|
|
Archives of the TeradataForum
Message Posted: Fri, 22 Aug 2008 @ 15:25:24 GMT
Subj: | | Skewed Table - Space usage v/s AMP Colocation |
|
From: | | Goli, Srikanth |
Hi -
If a table is skewed on just one AMP, but is well distributed otherwise, is it recommended to tweak the PI for space consideration? Consider
Order (PK-Order_Id; PI - Order_ID) , Order Line (PK - Order_ID, Line_ID; PI - Order_ID) and a couple of other Order Line child tables with the
same PI, Order ID. The primary index is chosen as Order_Id for Order Line and its child tables to get joining rows on the same AMP as the order
table. However if an order has unusually large number of lines, say 100, whereas the others have evenly 10 order lines, the AMP that has the 100
line order will be skewed, by a factor of 10 compared to the average. The impact will be magnified, since the child records of this Order Line
will also be on the same AMP, since they all are hashed on Order. So hypothetically, if these were the only table in the system, as soon as the
AMP that contains this Order is full, regardless of the space on the other AMPs the system is full. I am assuming the optimizer may still handle
this well, because it has the stats to account for the one row skew, but no way out of the storage penalty.

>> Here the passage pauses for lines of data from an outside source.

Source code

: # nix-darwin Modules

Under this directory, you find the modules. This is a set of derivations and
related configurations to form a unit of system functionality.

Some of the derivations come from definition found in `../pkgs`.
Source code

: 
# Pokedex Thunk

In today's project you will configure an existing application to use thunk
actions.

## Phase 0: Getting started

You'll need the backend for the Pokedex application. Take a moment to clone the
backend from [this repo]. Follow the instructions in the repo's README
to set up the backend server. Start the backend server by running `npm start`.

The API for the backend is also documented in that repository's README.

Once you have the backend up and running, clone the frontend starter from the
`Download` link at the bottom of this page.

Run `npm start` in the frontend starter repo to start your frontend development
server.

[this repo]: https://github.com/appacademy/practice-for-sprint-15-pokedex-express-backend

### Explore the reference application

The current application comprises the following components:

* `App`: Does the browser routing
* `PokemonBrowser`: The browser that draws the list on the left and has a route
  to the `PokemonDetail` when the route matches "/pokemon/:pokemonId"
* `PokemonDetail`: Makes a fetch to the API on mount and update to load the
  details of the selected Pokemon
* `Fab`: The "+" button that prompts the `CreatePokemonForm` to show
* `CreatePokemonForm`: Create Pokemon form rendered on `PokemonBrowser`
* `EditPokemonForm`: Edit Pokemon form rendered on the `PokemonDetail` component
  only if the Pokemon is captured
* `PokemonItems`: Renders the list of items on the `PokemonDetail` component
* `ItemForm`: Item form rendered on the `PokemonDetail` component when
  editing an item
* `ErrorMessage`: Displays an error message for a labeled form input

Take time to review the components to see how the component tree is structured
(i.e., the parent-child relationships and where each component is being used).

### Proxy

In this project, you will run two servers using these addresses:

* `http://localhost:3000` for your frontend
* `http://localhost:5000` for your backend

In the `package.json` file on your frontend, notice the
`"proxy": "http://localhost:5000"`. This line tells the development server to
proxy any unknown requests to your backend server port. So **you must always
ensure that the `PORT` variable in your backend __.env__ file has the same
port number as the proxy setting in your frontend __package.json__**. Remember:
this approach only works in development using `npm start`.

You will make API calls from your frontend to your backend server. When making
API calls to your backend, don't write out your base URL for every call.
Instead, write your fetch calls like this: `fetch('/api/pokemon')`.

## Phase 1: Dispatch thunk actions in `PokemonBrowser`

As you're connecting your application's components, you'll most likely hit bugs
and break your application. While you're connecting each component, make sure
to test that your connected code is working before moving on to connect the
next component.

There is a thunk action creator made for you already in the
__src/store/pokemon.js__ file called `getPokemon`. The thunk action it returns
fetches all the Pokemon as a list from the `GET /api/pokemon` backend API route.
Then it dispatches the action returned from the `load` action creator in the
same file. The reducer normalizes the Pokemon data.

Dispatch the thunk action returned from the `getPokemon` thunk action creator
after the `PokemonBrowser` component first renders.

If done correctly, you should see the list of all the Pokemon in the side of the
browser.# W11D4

Is this a fair statement?
I will probably make Order_ID, Order_Line_Id as the Primary Index for Order Line and its child tables, but will have lost ability to join with
the Order on the same AMP. This seems like the middle ground of the performance and space considerations. Are there any other means to address the
'few row' skewed tables, so that we do not give up so much on the performance side for the storage considerations?
I appreciate any suggestions, comments.
Thanks.
| |